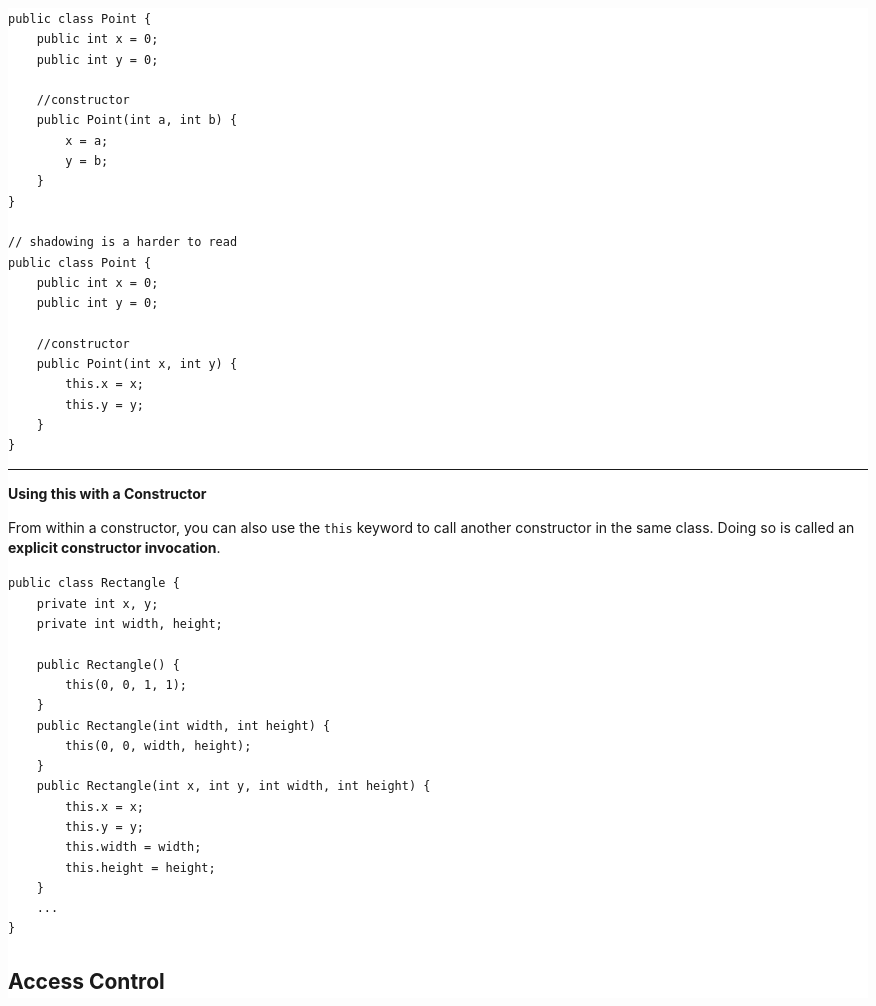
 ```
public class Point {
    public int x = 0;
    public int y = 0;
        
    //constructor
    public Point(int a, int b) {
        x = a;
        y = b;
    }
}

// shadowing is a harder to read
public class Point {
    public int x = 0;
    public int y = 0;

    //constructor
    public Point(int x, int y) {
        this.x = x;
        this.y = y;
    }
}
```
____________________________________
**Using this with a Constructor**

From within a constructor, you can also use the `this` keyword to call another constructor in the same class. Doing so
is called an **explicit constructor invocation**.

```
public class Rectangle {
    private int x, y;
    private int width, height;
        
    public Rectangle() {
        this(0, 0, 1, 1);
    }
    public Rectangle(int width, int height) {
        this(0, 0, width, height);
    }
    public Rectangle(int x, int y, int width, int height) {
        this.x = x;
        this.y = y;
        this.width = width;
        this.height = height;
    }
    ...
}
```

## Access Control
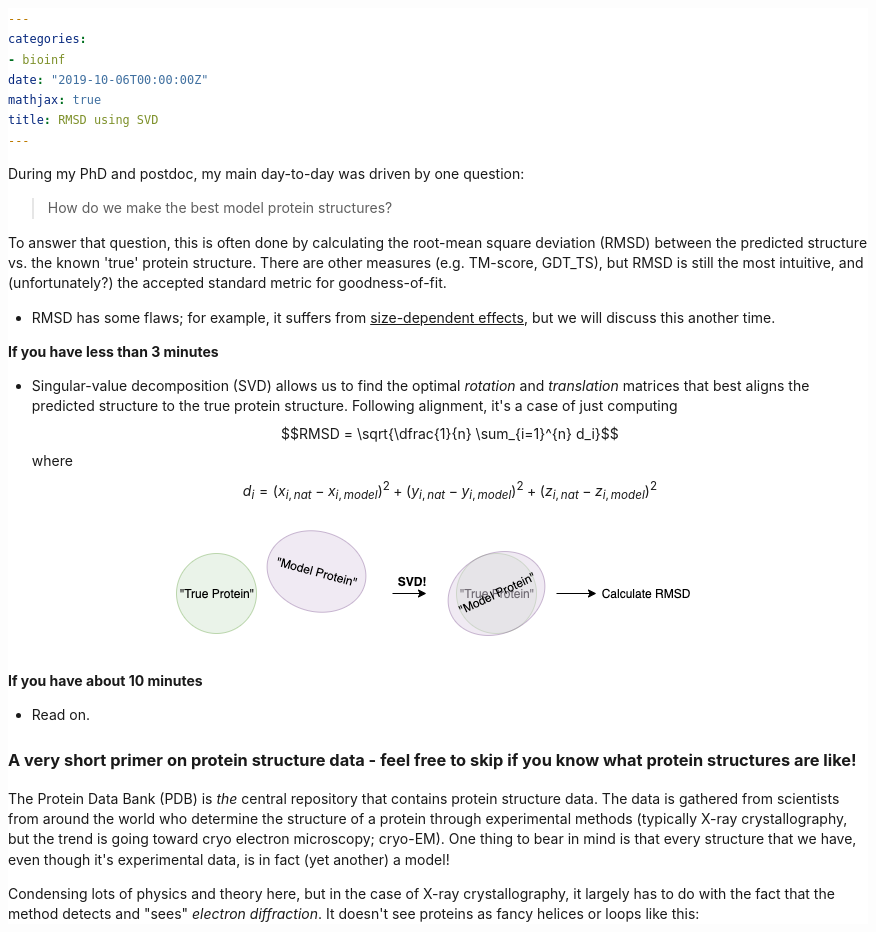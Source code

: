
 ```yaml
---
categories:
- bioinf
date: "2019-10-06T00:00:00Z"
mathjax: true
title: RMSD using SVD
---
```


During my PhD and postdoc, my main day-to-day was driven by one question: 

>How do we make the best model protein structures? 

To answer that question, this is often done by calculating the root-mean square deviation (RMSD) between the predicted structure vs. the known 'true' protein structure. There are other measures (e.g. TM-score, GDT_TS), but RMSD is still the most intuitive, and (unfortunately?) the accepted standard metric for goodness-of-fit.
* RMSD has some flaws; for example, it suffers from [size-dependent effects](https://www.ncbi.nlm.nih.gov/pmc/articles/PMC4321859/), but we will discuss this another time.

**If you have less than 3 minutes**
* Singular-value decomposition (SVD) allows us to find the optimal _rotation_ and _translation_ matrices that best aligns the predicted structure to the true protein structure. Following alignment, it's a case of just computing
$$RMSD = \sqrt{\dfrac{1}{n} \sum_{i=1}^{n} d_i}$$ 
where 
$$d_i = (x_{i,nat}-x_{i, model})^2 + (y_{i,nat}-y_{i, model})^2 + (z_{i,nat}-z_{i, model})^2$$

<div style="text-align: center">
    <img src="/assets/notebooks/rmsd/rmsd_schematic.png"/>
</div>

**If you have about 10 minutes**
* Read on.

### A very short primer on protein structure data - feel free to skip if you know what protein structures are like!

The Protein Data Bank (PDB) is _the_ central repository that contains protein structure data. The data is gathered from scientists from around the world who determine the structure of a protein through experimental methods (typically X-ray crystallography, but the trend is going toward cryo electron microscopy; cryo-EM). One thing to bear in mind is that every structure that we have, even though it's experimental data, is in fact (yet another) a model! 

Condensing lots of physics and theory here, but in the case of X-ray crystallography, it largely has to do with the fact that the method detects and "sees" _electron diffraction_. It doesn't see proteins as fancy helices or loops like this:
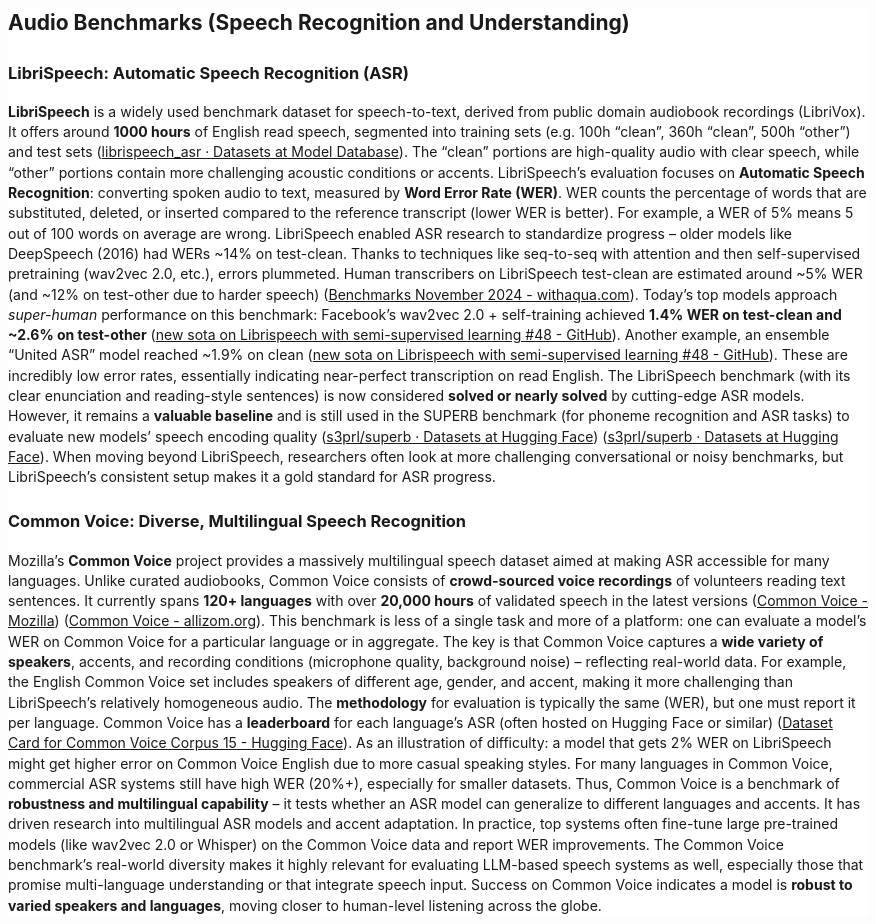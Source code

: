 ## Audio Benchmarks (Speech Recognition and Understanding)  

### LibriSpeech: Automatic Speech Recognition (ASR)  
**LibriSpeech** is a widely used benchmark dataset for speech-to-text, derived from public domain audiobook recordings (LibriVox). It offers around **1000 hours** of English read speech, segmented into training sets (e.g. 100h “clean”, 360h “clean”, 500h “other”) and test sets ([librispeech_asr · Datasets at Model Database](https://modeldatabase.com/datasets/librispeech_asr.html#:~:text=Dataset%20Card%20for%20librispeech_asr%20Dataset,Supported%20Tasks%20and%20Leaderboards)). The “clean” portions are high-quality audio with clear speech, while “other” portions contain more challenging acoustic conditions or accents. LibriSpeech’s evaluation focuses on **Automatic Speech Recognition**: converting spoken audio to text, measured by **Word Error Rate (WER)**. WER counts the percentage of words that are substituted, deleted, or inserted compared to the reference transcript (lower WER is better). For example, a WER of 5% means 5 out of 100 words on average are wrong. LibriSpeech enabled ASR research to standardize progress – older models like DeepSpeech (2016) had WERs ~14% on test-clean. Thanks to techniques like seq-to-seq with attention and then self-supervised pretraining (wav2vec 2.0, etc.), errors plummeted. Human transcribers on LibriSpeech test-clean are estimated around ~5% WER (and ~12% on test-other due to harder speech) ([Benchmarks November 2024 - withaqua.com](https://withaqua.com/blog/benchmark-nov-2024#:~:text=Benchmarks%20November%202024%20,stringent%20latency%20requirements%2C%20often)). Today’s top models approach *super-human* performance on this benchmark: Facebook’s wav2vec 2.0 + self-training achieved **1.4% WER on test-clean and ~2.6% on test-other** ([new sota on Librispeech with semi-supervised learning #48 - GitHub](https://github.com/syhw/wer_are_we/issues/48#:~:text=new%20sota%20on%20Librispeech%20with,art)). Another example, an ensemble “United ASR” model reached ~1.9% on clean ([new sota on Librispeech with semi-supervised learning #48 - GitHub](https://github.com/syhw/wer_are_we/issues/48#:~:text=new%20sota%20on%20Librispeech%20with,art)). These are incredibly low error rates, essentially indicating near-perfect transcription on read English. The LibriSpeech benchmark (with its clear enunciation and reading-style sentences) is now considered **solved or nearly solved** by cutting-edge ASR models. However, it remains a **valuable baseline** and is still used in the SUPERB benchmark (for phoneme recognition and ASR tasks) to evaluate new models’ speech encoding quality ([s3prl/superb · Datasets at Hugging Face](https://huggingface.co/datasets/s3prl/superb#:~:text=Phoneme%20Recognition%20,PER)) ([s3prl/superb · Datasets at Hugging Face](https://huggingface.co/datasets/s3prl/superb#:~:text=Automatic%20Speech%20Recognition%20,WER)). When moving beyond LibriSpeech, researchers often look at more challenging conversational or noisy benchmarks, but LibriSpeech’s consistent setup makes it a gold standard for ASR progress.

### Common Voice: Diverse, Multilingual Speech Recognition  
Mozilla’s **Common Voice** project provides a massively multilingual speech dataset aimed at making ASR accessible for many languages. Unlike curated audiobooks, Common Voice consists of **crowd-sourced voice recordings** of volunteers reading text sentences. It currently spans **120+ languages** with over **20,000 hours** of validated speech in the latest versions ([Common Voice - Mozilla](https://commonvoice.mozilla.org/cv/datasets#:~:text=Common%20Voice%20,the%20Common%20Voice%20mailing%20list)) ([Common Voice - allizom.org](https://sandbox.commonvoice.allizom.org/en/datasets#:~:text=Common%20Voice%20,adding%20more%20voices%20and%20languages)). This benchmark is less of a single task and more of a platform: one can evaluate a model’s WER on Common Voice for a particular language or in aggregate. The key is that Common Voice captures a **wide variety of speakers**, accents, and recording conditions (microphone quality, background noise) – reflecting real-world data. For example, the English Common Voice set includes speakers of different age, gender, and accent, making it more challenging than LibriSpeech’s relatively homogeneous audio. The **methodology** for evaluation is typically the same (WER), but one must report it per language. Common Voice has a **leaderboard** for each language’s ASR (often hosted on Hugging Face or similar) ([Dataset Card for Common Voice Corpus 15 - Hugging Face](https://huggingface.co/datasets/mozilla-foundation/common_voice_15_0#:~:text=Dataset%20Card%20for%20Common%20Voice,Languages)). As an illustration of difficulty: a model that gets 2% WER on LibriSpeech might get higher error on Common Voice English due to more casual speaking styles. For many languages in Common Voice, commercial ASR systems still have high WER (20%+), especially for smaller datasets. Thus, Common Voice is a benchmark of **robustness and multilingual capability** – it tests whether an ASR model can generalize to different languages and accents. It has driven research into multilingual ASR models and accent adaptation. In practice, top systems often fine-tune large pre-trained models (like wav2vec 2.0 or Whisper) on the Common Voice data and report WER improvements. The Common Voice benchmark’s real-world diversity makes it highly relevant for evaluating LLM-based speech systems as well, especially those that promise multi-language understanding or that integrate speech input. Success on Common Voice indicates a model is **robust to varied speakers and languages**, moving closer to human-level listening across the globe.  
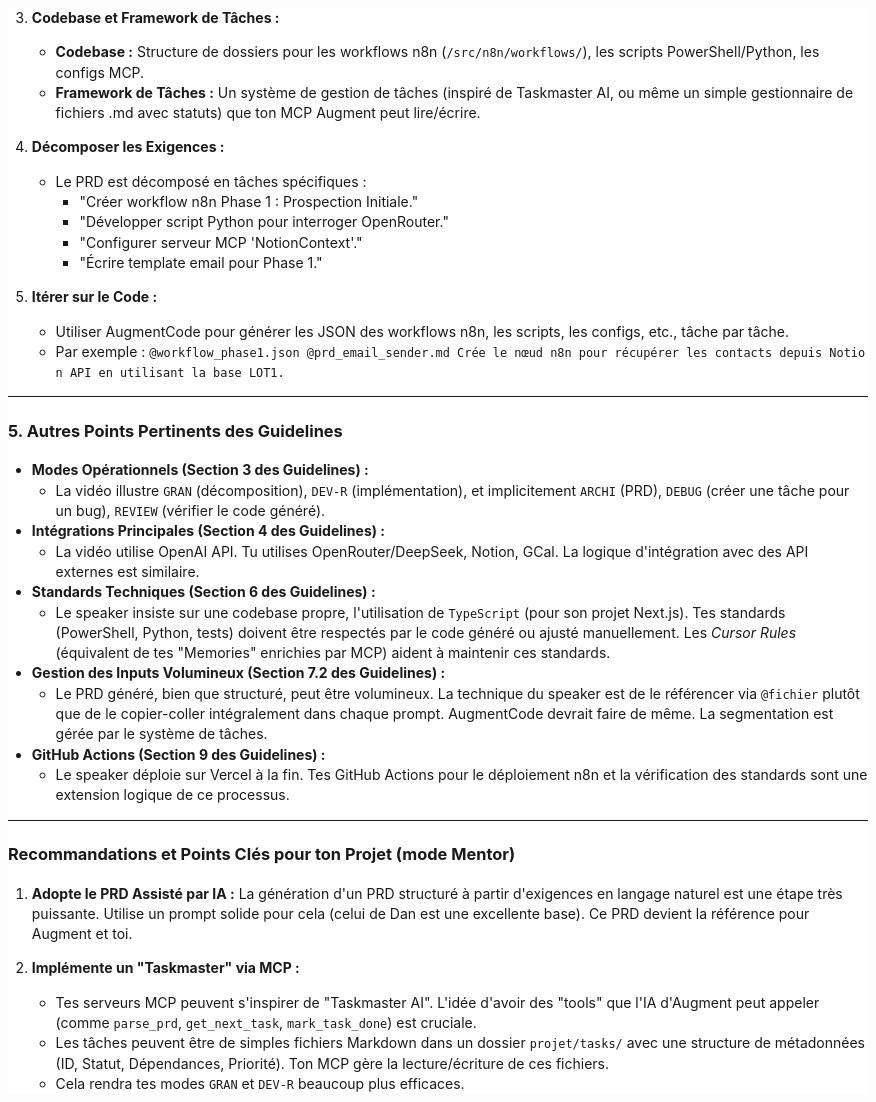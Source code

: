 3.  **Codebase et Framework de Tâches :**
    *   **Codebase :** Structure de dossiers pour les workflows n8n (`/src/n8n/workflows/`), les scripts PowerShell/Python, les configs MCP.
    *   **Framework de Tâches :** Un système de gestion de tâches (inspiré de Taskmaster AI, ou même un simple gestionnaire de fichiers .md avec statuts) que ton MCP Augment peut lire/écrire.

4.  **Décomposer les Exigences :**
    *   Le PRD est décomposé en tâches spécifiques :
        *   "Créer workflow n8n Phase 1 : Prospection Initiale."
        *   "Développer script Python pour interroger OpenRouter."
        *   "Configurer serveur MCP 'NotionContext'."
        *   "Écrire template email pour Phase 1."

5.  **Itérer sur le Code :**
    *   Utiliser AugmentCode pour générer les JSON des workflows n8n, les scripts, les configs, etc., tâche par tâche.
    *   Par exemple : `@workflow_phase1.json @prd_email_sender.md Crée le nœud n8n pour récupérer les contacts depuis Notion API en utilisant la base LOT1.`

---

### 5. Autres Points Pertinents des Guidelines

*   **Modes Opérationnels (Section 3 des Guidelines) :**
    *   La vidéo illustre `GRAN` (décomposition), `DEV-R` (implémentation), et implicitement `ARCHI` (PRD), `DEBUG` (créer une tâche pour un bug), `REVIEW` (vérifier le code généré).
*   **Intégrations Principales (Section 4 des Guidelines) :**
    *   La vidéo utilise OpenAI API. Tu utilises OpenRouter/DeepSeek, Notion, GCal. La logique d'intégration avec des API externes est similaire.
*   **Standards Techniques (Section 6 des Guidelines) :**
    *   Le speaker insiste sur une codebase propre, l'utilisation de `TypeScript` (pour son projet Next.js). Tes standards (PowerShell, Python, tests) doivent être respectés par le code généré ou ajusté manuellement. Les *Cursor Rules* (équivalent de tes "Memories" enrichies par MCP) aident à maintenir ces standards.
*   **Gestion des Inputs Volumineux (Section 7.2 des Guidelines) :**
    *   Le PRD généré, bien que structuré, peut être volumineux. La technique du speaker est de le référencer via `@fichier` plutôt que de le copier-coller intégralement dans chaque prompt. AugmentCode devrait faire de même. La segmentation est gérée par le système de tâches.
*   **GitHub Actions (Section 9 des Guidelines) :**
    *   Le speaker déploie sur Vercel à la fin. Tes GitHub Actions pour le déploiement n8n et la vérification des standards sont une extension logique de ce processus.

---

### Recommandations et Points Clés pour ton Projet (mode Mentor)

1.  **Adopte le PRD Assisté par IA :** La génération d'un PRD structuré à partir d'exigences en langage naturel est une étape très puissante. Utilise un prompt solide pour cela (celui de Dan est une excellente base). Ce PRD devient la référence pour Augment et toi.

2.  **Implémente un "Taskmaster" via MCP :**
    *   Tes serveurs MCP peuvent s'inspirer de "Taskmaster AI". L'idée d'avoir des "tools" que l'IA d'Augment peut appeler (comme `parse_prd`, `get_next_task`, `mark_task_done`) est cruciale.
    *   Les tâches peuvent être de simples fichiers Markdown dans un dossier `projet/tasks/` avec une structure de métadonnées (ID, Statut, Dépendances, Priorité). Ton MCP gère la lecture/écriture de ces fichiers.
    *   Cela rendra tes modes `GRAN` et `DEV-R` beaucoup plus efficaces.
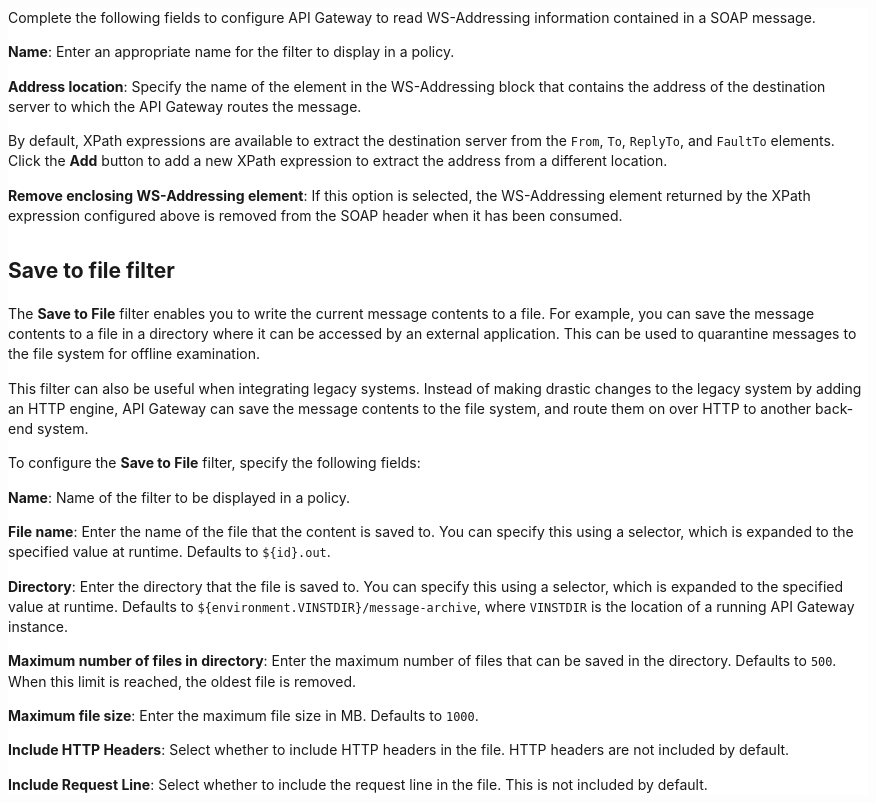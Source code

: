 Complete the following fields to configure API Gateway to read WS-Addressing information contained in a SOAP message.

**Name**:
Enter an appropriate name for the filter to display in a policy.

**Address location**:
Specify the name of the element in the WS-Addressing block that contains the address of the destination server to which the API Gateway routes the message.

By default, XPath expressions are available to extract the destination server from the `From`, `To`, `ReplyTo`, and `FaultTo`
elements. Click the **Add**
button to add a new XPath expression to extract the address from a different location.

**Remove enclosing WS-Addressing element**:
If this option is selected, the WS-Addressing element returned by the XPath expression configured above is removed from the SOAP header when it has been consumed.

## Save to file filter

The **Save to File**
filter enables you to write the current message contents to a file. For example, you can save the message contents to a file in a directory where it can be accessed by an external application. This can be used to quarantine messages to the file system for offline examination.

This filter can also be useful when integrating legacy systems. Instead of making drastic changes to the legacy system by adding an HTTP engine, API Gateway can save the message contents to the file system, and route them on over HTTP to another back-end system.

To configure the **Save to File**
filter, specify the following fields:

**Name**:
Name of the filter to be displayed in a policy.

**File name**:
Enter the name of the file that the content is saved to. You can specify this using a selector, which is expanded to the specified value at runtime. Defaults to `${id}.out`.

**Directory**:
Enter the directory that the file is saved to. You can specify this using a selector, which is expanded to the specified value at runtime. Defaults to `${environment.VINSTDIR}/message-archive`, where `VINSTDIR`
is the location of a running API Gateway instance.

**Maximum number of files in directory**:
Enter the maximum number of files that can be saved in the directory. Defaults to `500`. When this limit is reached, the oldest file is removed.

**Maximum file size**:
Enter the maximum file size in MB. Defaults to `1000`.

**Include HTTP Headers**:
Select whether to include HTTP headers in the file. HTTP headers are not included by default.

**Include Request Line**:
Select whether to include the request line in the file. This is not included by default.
•••••
Take the material above from its first line through the line holding "model protein structures?" and set it down exactly, without the pictures.

 ```
public class Point {
    public int x = 0;
    public int y = 0;
        
    //constructor
    public Point(int a, int b) {
        x = a;
        y = b;
    }
}

// shadowing is a harder to read
public class Point {
    public int x = 0;
    public int y = 0;

    //constructor
    public Point(int x, int y) {
        this.x = x;
        this.y = y;
    }
}
```
____________________________________
**Using this with a Constructor**

From within a constructor, you can also use the `this` keyword to call another constructor in the same class. Doing so
is called an **explicit constructor invocation**.

```
public class Rectangle {
    private int x, y;
    private int width, height;
        
    public Rectangle() {
        this(0, 0, 1, 1);
    }
    public Rectangle(int width, int height) {
        this(0, 0, width, height);
    }
    public Rectangle(int x, int y, int width, int height) {
        this.x = x;
        this.y = y;
        this.width = width;
        this.height = height;
    }
    ...
}
```

## Access Control
Source code

:
 ```yaml
---
categories:
- bioinf
date: "2019-10-06T00:00:00Z"
mathjax: true
title: RMSD using SVD
---
```


During my PhD and postdoc, my main day-to-day was driven by one question: 

>How do we make the best model protein structures? 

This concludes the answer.